Terra nova vient de rendre publique une passionnante étude intitulée « Smart city : quelles relations public-privé pour rendre la ville plus intelligente ? »
Synthèse
« La smart city est une réponse, fondée sur les technologies numériques et la donnée, aux défis auxquels sont confrontés les territoires urbains : sécurité, pollution, gaspillage énergétique, changement climatique, urbanisation galopante, inégalités et exclusion sociale… Elle poursuit un objectif essentiel : améliorer la qualité de vie des citoyens.
Si elle est portée par une dynamique indéniable, la ville intelligente fait cependant face à un double risque : d’une part, rester à l’état d’outil marketing, passant à côté des potentialités du numérique pour les territoires, et, d’autre part, échapper aux collectivités publiques, au profit des plateformes numériques et plus généralement des opérateurs privés. Dans ce contexte, le rôle des collectivités publiques doit être réaffirmé.
Mais la transformation numérique des territoires ne peut se faire contre les acteurs privés de la ville ni sans eux. Les relations public-privé doivent ainsi être mieux organisées pour favoriser l’émergence de villes intelligentes en France. En particulier dans trois domaines : la réalisation des investissements nécessaires, le renforcement de la « transversalité » de la ville et la complémentarité entre services publics et privés. Ce sont ces trois enjeux que présente ce rapport de Terra Nova ».
Accéder à l’étude –> ICI.
Les auteurs
L’étude a été conduite par :
- Carine Staropoli, Professeur associée à l’École d’économie de Paris, maître de conférences en sciences économiques à l’université Paris 1 Panthéon-Sorbonne, Directrice adjointe de la chaire Économie des partenariats public-privé (IAE Paris), et
- Benoît Thirion, Associé de la société de conseil Altermind, maître de conférences à Sciences Po.
L’approche
L’étude est organisée selon 3 axes qui constituent, en réalité, les principales propositions retenues:
- Le secteur public doit investir dans la smart city en mobilisant mieux les acteurs publics,
- Le secteur public doit organiser la transversalité intrinsèque des smart cities avec les acteurs privés,
- Le secteur public doit mettre en œuvre une régulation précise des acteurs privés.
Les conclusions
L’étude développe ainsi un raisonnement fondé sur le rôle central des acteurs publics dans le développement des smart cities, ce qui est à la fois logique et excessif.
– Logique d’abord car une ville, quelle que soit la définition retenue, est bien un territoire placé sous la responsabilité d’une collectivité territoriale et dotée d’équipements publics. Il n’y a donc rien d’anormal à ce que le secteur public conçoive, réalise et fasse fonctionner ce qui relève de sa compétence.
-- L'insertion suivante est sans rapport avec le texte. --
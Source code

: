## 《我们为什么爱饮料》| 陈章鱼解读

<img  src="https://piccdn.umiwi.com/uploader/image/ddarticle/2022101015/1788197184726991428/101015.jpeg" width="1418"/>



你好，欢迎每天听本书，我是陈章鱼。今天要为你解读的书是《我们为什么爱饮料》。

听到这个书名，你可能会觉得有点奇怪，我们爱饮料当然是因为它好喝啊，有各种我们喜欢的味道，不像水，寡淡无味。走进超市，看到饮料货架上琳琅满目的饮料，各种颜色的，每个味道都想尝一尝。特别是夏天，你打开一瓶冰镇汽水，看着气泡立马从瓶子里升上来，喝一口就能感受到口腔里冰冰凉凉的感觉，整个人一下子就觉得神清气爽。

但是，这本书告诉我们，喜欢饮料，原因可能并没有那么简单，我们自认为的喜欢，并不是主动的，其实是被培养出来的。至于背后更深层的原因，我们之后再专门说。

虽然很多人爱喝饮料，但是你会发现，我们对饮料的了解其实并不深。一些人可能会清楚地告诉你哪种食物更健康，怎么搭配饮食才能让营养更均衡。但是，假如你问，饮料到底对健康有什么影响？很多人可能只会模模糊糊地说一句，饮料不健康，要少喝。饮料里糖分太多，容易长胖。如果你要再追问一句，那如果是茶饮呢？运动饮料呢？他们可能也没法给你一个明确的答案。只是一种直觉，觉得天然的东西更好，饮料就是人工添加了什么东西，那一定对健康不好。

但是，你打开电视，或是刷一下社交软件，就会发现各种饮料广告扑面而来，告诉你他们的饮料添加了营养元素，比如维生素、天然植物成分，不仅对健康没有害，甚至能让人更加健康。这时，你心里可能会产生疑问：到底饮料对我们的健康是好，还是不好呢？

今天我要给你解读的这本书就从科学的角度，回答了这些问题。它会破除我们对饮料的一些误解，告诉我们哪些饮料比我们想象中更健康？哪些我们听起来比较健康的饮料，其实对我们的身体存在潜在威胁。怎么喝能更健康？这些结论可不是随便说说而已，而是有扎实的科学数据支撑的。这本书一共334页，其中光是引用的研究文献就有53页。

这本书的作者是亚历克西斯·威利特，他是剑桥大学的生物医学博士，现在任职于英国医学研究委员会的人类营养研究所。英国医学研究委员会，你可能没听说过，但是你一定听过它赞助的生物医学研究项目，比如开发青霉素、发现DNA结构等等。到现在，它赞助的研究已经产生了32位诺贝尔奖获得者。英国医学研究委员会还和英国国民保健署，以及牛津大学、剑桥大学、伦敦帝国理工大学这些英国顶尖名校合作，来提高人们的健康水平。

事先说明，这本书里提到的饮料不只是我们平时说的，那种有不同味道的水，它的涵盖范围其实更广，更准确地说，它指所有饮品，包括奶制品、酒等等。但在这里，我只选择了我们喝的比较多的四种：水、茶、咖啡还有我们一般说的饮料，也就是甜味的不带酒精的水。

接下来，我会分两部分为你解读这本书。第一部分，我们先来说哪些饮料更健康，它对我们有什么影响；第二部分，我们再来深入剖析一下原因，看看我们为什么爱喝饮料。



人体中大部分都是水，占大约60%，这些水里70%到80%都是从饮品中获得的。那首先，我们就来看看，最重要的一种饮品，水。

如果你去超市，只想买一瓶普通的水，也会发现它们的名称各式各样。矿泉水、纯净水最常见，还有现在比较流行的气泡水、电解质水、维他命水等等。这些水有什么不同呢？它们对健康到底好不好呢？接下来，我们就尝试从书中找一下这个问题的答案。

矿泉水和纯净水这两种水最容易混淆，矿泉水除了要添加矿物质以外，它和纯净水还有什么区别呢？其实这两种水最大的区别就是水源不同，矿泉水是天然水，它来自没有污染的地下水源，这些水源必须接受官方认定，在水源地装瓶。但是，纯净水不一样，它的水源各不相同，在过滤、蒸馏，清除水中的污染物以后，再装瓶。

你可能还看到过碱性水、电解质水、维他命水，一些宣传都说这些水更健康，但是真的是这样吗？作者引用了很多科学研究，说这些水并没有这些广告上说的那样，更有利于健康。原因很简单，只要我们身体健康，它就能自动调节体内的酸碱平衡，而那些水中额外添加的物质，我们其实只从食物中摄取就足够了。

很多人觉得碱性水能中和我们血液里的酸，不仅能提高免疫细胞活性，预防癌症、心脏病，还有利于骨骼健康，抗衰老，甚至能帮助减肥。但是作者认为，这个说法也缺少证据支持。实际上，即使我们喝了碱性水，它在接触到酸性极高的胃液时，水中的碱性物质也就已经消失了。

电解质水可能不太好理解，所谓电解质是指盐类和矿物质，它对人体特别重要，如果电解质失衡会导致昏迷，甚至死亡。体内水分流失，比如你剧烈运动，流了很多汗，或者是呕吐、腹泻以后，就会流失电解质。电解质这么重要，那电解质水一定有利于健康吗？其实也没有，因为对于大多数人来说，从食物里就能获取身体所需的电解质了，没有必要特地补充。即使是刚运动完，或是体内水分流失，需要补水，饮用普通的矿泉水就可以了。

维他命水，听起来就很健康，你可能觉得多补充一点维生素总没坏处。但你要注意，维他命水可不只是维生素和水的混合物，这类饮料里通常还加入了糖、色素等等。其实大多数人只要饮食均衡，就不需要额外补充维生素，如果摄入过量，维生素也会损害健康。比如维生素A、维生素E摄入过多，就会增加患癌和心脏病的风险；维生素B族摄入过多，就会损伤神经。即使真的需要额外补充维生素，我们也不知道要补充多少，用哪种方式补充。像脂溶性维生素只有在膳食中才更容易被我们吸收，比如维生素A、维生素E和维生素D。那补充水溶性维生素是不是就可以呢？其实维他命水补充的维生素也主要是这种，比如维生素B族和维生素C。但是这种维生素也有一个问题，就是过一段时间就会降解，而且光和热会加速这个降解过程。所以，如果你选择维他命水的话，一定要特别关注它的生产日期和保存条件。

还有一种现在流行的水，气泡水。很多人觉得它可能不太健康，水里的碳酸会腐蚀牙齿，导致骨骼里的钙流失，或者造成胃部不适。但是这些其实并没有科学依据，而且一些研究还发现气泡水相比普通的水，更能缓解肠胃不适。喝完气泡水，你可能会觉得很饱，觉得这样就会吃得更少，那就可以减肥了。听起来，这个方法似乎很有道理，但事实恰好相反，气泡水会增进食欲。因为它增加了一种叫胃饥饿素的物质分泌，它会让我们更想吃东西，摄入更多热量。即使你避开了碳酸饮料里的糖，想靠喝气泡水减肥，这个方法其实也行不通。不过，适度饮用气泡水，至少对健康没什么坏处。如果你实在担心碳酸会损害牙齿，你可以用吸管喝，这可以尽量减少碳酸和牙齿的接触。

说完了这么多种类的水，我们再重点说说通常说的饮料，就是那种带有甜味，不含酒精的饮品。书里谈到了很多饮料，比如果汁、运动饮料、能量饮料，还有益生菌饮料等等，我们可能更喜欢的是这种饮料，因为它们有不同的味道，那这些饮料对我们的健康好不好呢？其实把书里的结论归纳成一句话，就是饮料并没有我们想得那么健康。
Tout va de soi mais l’étude affine très utilement la réflexion collective sur de nombreux points tels que la rénovation des infrastructures existantes et pas seulement la réalisation de nouveaux équipements, l’échelle territoriale pertinente ou encore les outils de financement innovants.
– Excessif car la vision de l’étude, fondamentalement structurée par l’économique et le social, n’intègre pas la superposition grandissante des affectations juridiques de la ville: sur le socle des infrastructures publiques, parfaitement repéré, se développe progressivement une couche de services nouveaux. Mais rien ne prédestine de façon absolue ces services nouveaux à être nécessairement publics: ils peuvent l’être s’ils rentrent dans les critères du service public mais peuvent aussi ne pas l’être…
A titre d’exemple, si un lampadaire constitue sans aucun doute une infrastructure publique, les nouveaux services qui vont pouvoir s’y greffer (type LiFi) n’ont pas forcément de lien avec la finalité essentielle de l’infrastructure (l’éclairage public dans notre exemple) et pourraient donc fort bien être exploités par des opérateurs privés sans régulation particulière de la personne publique (autre que la préservation de son infrastructure et de son affectation), à l’image du traitement des autorisations privatives du domaine public terrestre (ex.: la publicité sur le mobilier urbain).
Le déploiement, à vitesse rapide, de la ville servicielle se trouve aujourd’hui dans l’angle mort du droit : les juristes doivent urgemment conduire une revue critique des outils d’identification du service public et passer au tamis tous ces usages nouveaux pour bien distinguer ceux qui doivent relever de la compétence publique et ceux qui ne le doivent pas.